Dez anos depois dessa cena, chega a ser estranho ver a quantidade de comentários negacionistas com tanta veemência em relação à vacina para a covid-19. O Brasil tem um Programa Nacional de Imunizações que é referência internacional. E, convenhamos, campanhas de vacinação costumam levar muita gente a se vacinar, mesmo que boa parte  da população seja um tanto descuidada com sua carteira de vacinação.

No mesmo dia 31 de maio de 2010, longas filas também em São Rafael: 100 mil ficaram de fora
(Foto: Antônio Queirós/Arquivo CORREIO)

Mas não foi sempre assim. A Bahia foi palco de uma série de epidemias, como febre amarela, varíola e peste bubônica, mas a vacina nem sempre foi utilizada. No país, a vacina contra a varíola - a primeira a ser desenvolvida no mundo, em 1796 - era obrigatória para crianças desde 1837 e para adultos desde 1846, mas isso não era cumprido.

Em 1904, houve a famosa Revolta da Vacina, no Rio de Janeiro, tudo depois que Oswaldo Cruz propôs ao governo que enviasse ao Congresso um projeto que restaurasse a obrigatoriedade da vacina contra varíola. O projeto acabou aprovado em outubro daquele ano, aumentando ainda mais a confusão, já que as pessoas não queriam ser vacinadas compulsoriamente em suas casas.

"Em meados de 1904, chegava a 1.800 o número de internações devido à varíola no Hospital São Sebastião. Mesmo assim, as camadas populares rejeitavam a vacina, que consistia no líquido de pústulas de vacas doentes. Afinal, era esquisita a idéia de ser inoculado com esse líquido. E ainda corria o boato de que quem se vacinava ficava com feições bovinas", diz um trecho do texto publicado sobre o episódio pela Fundação Oswaldo Cruz (Fiocruz).

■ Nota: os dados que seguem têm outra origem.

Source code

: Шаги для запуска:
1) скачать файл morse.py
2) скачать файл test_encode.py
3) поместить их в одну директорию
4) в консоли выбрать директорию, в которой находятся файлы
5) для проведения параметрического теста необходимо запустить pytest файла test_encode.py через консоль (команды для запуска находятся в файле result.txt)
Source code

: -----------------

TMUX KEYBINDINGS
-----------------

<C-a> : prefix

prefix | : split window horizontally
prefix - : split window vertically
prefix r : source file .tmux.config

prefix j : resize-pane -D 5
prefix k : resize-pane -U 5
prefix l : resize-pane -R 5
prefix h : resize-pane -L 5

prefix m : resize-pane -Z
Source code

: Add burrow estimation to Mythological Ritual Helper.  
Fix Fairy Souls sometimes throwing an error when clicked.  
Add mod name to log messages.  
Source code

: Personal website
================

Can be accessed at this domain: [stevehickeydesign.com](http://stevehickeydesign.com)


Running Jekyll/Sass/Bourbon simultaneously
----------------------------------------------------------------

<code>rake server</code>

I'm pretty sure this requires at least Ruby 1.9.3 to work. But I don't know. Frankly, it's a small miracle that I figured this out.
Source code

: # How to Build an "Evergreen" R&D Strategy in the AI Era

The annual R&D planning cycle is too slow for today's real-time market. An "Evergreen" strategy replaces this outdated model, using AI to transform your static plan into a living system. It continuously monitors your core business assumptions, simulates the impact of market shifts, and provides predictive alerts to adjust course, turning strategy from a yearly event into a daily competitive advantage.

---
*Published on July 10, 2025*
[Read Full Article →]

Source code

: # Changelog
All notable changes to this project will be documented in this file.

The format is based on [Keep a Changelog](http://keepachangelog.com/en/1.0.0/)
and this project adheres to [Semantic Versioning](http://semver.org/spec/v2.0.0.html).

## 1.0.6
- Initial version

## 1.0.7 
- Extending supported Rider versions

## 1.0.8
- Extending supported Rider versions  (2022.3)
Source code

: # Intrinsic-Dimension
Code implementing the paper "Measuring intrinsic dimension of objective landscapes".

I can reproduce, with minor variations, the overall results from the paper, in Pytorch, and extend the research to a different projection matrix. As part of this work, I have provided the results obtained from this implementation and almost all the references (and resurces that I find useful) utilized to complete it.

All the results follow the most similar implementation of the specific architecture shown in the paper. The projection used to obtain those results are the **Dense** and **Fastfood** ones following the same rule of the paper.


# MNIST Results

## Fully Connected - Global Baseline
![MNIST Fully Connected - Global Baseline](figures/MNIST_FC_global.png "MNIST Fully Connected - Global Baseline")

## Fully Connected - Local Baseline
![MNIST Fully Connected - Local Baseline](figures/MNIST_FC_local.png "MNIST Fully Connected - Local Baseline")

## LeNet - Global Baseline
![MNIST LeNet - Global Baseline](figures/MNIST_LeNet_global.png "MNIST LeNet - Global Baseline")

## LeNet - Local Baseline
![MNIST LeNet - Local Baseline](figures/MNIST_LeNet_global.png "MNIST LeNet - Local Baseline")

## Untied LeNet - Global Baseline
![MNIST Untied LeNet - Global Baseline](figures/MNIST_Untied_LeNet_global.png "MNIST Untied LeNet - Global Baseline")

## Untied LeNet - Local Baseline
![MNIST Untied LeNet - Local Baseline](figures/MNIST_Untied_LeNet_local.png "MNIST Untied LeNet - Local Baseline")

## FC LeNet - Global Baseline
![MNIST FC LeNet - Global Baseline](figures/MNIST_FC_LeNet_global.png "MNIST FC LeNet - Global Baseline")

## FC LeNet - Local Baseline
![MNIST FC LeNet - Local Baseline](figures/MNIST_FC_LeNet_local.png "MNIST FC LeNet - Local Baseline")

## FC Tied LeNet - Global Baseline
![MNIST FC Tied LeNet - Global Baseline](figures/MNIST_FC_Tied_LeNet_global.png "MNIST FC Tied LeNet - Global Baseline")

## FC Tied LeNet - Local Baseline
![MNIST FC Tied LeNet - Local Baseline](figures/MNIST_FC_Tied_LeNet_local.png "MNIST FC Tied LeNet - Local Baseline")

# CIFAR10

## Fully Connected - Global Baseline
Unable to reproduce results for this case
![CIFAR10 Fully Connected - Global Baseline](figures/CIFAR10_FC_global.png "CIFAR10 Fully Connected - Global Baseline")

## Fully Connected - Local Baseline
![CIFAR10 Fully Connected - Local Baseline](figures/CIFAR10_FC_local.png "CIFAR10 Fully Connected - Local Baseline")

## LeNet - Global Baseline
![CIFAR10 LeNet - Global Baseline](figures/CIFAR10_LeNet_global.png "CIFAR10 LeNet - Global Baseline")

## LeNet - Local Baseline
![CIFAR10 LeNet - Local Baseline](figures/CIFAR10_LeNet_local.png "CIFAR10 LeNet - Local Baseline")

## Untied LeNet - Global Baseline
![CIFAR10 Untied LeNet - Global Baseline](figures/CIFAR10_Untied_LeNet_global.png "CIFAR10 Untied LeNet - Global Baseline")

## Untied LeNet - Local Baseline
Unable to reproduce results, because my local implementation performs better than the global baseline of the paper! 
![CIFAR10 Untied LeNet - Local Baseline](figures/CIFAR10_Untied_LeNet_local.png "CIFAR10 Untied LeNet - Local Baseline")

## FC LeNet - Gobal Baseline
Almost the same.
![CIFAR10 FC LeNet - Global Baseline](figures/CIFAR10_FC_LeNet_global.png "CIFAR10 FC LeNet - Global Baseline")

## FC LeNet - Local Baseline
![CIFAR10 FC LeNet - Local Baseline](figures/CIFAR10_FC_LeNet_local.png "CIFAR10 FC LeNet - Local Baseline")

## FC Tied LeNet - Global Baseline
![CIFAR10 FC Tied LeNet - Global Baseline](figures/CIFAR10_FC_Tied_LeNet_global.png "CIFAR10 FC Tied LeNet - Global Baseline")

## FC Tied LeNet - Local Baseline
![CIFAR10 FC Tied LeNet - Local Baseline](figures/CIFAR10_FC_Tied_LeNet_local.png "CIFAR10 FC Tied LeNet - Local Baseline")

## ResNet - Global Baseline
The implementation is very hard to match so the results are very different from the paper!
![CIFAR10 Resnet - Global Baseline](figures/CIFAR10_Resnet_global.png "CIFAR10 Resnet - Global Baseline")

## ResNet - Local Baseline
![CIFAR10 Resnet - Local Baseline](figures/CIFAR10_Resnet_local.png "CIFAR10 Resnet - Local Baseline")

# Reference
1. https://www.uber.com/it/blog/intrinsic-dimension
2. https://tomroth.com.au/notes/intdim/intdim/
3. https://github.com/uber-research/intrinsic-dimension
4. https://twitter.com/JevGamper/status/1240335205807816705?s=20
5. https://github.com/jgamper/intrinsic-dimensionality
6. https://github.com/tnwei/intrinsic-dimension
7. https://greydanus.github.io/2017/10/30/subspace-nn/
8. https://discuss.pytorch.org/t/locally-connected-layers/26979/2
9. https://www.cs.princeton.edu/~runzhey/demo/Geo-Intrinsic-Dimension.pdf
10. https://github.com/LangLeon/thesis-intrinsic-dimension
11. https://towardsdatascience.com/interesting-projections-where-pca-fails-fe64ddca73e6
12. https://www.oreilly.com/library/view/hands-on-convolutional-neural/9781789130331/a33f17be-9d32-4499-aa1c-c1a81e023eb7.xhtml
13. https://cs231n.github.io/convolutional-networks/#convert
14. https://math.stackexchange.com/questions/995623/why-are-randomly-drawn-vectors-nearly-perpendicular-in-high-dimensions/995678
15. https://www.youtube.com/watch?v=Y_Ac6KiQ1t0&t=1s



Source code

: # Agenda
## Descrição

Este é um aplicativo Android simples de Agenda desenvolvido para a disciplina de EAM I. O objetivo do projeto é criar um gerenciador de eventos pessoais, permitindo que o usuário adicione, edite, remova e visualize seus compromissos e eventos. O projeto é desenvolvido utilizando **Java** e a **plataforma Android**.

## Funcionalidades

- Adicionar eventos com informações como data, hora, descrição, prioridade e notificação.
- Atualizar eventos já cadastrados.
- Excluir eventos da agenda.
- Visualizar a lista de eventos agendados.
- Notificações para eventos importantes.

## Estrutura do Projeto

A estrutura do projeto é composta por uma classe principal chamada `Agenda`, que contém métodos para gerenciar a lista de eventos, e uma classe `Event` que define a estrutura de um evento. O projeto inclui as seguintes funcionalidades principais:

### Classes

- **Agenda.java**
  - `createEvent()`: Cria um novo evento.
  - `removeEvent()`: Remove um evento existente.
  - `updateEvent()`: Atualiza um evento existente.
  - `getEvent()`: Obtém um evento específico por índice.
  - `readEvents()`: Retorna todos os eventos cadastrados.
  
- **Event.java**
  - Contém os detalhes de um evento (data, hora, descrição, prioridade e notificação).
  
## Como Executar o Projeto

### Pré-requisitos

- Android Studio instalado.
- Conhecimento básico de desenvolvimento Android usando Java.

Na Bahia, o governo disponiblizava a vacina para que o "povo" se vacinasse voluntariamente, explica o historiador Esdras Santos Oliveira em artigo que mostra como a doença foi usada politicamente no estado e como a vacina ficou no meio dessa discussão. A imprensa que apoiava o governo culpava o povo pela varíola, afirmando que o governo fazia sua parte ao disponibilizar a vacina, enquanto os jornais de oposição criticavam o fato de que o governo não isolava os doentes nem ia vacinar os que ainda estavam de pé, questionando de que valia, nesse caso, a vacinação nos postos.

Outros episódios marcam a história das vacinas no Brasil. Em 1880, por exemplo, o imperador Dom Pedro II enviou uma carta ao cientista francês Louis Pasteur convidando-o a vir ao Brasil para estudar o preparo de uma vacina contra a febre amarela. Este já era um desejo de Pasteur, mas ele respondeu não ser jovem o bastante para fazer a viagem:

"Se eu fôsse mais môço, mais válido, iria, Senhor, pedir hospitalidade ao vosso país, por um ou dois anos e tentaria o estudo científico dessa terrível moléstia, com a pesquisa do micróbio, se algum houver, o que é bem possível", respondeu Pasteur. A resposta consta em 'História da Febre Amarela no Brasil', do Dr. Odair Franco.

Mesmo assim, Dom Pedro II insistiu, em outra carta, pedindo que, mesmo sem vir ao Brasil, Pasteur enviasse a vacina ao país. A produção de vacinas de febre amarela no Brasil foi estabelecida 57 anos depois, em 1937.